Approach 2: Recursive Construction

This method follows a straightforward divide-and-conquer strategy. It typically has a time complexity of O(n²) due to the scan for the maximum value in each subarray, with a space complexity of O(n) for the recursion stack.

Logic:

1. Identify the maximum value in the current array segment.

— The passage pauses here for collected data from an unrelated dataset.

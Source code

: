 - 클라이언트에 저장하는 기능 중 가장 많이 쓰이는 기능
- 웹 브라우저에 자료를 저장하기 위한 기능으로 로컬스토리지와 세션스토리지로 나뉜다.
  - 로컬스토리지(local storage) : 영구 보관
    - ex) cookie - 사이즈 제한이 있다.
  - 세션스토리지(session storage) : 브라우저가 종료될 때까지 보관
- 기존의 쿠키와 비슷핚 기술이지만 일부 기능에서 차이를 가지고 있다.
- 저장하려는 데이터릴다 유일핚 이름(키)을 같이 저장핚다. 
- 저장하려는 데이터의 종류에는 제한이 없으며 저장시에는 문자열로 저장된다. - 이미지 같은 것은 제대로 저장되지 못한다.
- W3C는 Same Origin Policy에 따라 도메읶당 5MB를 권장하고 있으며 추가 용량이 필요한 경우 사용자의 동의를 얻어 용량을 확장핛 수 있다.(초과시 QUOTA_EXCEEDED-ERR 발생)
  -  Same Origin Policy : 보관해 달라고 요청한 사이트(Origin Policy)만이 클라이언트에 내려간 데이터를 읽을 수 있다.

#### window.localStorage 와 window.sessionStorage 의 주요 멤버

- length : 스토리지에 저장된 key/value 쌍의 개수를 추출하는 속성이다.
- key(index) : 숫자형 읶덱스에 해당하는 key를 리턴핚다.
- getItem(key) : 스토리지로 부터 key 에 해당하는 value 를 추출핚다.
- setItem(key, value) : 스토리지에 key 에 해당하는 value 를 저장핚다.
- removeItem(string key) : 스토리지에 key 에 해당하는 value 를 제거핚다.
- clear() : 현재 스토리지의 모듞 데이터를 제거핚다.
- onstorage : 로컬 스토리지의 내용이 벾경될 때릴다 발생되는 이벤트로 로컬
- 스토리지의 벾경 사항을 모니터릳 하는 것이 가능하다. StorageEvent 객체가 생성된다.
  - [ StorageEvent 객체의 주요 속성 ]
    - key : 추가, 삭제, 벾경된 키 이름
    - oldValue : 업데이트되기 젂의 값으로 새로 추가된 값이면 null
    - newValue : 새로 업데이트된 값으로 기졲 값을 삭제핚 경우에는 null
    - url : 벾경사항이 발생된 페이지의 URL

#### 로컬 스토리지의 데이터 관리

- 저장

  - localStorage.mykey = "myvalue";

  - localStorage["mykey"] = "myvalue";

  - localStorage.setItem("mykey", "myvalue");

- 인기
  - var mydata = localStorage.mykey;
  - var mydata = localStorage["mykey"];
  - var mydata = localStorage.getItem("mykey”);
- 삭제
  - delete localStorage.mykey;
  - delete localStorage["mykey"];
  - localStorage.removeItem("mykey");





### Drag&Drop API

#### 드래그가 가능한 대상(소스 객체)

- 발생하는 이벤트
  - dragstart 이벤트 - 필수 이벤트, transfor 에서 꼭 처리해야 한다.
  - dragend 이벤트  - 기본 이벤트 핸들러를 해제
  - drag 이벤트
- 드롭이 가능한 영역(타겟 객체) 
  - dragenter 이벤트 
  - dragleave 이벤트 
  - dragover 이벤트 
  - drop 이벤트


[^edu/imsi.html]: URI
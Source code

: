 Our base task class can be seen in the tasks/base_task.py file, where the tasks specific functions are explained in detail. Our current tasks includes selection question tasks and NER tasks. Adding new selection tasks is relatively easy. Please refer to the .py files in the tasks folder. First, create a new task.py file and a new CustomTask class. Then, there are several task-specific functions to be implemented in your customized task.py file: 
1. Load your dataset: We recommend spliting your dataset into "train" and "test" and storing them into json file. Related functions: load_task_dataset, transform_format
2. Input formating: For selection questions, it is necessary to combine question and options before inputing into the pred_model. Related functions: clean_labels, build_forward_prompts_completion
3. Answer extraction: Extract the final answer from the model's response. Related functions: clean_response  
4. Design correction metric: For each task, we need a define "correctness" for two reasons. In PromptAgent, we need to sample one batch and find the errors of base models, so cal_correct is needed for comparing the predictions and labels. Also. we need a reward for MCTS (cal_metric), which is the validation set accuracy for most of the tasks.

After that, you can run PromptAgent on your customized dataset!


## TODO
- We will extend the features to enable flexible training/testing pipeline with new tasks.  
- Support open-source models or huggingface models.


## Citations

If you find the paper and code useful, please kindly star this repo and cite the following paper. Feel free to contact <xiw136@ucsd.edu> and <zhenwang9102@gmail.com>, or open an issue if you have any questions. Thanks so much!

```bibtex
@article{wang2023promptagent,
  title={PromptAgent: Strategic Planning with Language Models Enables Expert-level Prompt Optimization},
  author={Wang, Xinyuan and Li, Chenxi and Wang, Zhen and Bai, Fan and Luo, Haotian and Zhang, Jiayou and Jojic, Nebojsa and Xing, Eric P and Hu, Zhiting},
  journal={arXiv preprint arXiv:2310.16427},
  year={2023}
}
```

This value serves as the root of the current subtree.
2. The index of this maximum value divides the array into left and right subarrays.
3. Recursively build the left subtree using the left subarray.
4. Recursively build the right subtree using the right subarray.
5. Base cases: if the segment is empty, return null; if the segment contains one element, return a node for that element.

Implementation:

class Solution {
    public TreeNode constructMaximumBinaryTree(int[] nums) {
        return buildSubtree(nums, 0, nums.length - 1);
    }

    private TreeNode buildSubtree(int[] nums, int leftBound, int rightBound) {
        if (leftBound > rightBound) {
            return null;
        }
        if (leftBound == rightBound) {
            return new TreeNode(nums[leftBound]);
        }

        // Find index of the maximum element in the current range
        int maxIndex = leftBound;
        for (int i = leftBound + 1; i <= rightBound; i++) {
            if (nums[i] > nums[maxIndex]) {
                maxIndex = i;
            }
        }

        TreeNode rootNode = new TreeNode(nums[maxIndex]);

        // Recursively construct left and right subtrees
        rootNode.left = buildSubtree(nums, leftBound, maxIndex - 1);
        rootNode.right = buildSubtree(nums, maxIndex + 1, rightBound);

        return rootNode;
    }
}